Supply Curve simply is defined as the relationship between product price and quantity. Let's take an example to understand clearly. Imagine yourself as a seller and supply here refers to the number of goods that are available to you. People who are willing to buy your goods refers to demand. Now when people buy your goods more result in the increase of supply hence the price of a product goes down and vice versa. Remember that supply sometimes increases because product cost less and this justifies only for limited period of time. What if small price fall leads to shrinkage in supply? This is what we term this situation as the elasticity of supply. In a real-life scenario, the elasticity of supply is not constant but it varies among supply curves.
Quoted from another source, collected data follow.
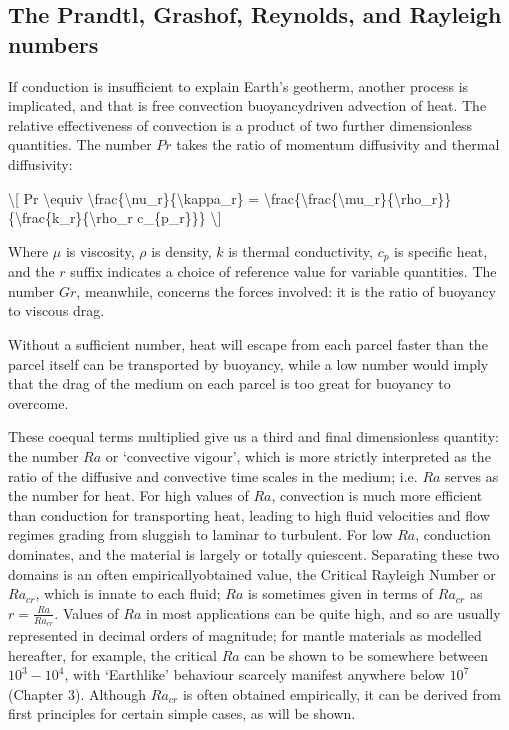 \documentclass[letterpaper,10pt,english]{jupyterBook}
\begin{document}
\subsection{The Prandtl, Grashof, Reynolds, and Rayleigh numbers}
\label{\detokenize{content/chapter_02_methods/section1:the-prandtl-grashof-reynolds-and-rayleigh-numbers}}
\sphinxAtStartPar
If conduction is insufficient to explain Earth’s geotherm, another process is implicated, and that is free convection \sphinxhyphen{} buoyancy\sphinxhyphen{}driven advection of heat. The relative effectiveness of convection is a product of two further dimensionless quantities. The  number \(Pr\) takes the ratio of momentum diffusivity and thermal diffusivity:

\sphinxAtStartPar
\textbackslash{}{[} Pr \textbackslash{}equiv \textbackslash{}frac\{\textbackslash{}nu\_r\}\{\textbackslash{}kappa\_r\} = \textbackslash{}frac\{\textbackslash{}frac\{\textbackslash{}mu\_r\}\{\textbackslash{}rho\_r\}\}\{\textbackslash{}frac\{k\_r\}\{\textbackslash{}rho\_r c\_\{p\_r\}\}\} \textbackslash{}{]}

\sphinxAtStartPar
Where \(\mu\) is viscosity, \(\rho\) is density, \(k\) is thermal conductivity, \(c_p\) is specific heat, and the \(r\) suffix indicates a choice of reference value for variable quantities. The  number \(Gr\), meanwhile, concerns the forces involved: it is the ratio of buoyancy to viscous drag.

\sphinxAtStartPar
Without a sufficient  number, heat will escape from each parcel faster than the parcel itself can be transported by buoyancy, while a low  number would imply that the drag of the medium on each parcel is too great for buoyancy to overcome.

\sphinxAtStartPar
These co\sphinxhyphen{}equal terms multiplied give us a third and final dimensionless quantity: the  number \(Ra\) or ‘convective vigour’, which is more strictly interpreted as the ratio of the diffusive and convective time scales in the medium; i.e. \(Ra\) serves as the  number for heat. For high values of \(Ra\), convection is much more efficient than conduction for transporting heat, leading to high fluid velocities and flow regimes grading from sluggish to laminar to turbulent. For low \(Ra\), conduction dominates, and the material is largely or totally quiescent. Separating these two domains is an often empirically\sphinxhyphen{}obtained value, the Critical Rayleigh Number or \(Ra_{cr}\), which is innate to each fluid; \(Ra\) is sometimes given in terms of \(Ra_{cr}\) as \(r = \frac{Ra}{Ra_{cr}}\). Values of \(Ra\) in most applications can be quite high, and so are usually represented in decimal orders of magnitude; for mantle materials as modelled hereafter, for example, the critical \(Ra\) can be shown to be somewhere between \(10^3-10^4\), with ‘Earthlike’ behaviour scarcely manifest anywhere below \(10^7\) (Chapter 3). Although \(Ra_{cr}\) is often obtained empirically, it can be derived from first principles for certain simple cases, as will be shown.
\end{document}
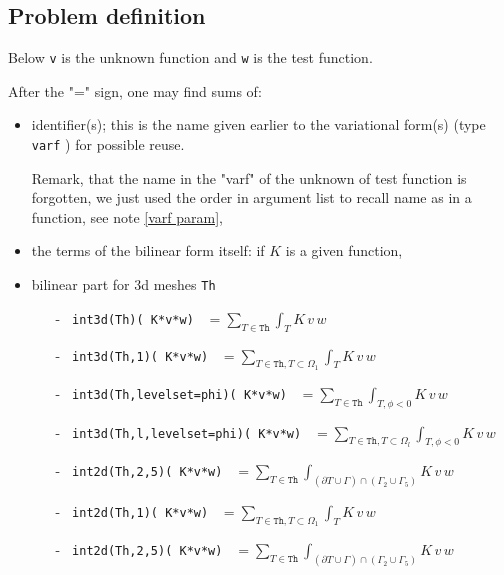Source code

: \documentclass[a4paper,twoside,12pt]{book}
\def\p{\partial}
\begin{document}
\subsection{Problem definition}

Below  \texttt{v} is the unknown function and \texttt{w} is the test function.

  After the "=" sign, one may find sums of:

\begin{itemize}
    \item identifier(s); this is the name given earlier to the
     variational form(s) (type \texttt{varf} ) for possible reuse.

      Remark, that the
     name in the "varf" of the unknown of  test function is forgotten, we just used the order in argument
     list to recall name as in a \Cpp function, see  note \ref{varf param},
    \item  the terms of the bilinear form itself: if $K$ is a  given function,
    \item  bilinear part for 3d meshes \texttt{Th}
     \begin{itemize}
       \item[-]   \texttt{ int3d(Th)( K*v*w) } $ \displaystyle = \sum_{T\in\mathtt{Th}}\int_{T } K\,v\,w  $ 
       \item[-]   \texttt{ int3d(Th,1)( K*v*w) } $ \displaystyle = \sum_{T\in\mathtt{Th},T\subset \Omega_{1}}\int_{T} K\,v\,w  $ 
       \item[-]  \texttt{ int3d(Th,levelset=phi)( K*v*w) } $ \displaystyle = \sum_{T\in\mathtt{Th}}\int_{T,\phi<0} K\,v\,w  $ 
       \item[-]  \texttt{ int3d(Th,l,levelset=phi)( K*v*w) } $ \displaystyle = \sum_{T\in\mathtt{Th},T\subset \Omega_{l}}\int_{T,\phi<0} K\,v\,w  $ 

        \item[-] \texttt{ int2d(Th,2,5)( K*v*w) }  $ \displaystyle = \sum_{T\in\mathtt{Th}}\int_{(\p T\cup\Gamma) \cap ( \Gamma_2 \cup \Gamma_{5})
          } K\,v\,w  $ 
       \item[-]  \texttt{ int2d(Th,1)( K*v*w) } $ \displaystyle = \sum_{T\in\mathtt{Th},T\subset \Omega_{1}}\int_{T} K\,v\,w  $ 
        \item[-] \texttt{ int2d(Th,2,5)( K*v*w) }  $ \displaystyle = \sum_{T\in\mathtt{Th}}\int_{(\p T\cup\Gamma) \cap ( \Gamma_2 \cup \Gamma_{5})
          } K\,v\,w  $ 


\end{itemize}
\end{itemize}
\end{document}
Graphical representation of the Price elasticity supply is explained below:-
(a) Perfectly Inelastic Supply
Elasticity is equal to zero. Suppose being a seller your products price changed frequently due to any reasons but quantity supplied remained unaffected.
(b) Inelastic Supply
Elasticity is less than 1. Suppose the price of an item reduced to Rs.30 from its previous rate Rs.40 and supply reduces from 16% to 15% i.e. 1%. This supply is said to be inelastic.
(c) Unit Elastic Supply
Elasticity is equal to 1. When the quantity of supply changes with respect to changes in price.
(d) Elastic Supply
Elasticity is greater than 1. If big changes are observed in quantity supply when minor changes in price.
(e) Perfectly Elastic Supply
Elasticity equals infinity. Even a minute fall in the price of a product cause the supply immediately fall to zero.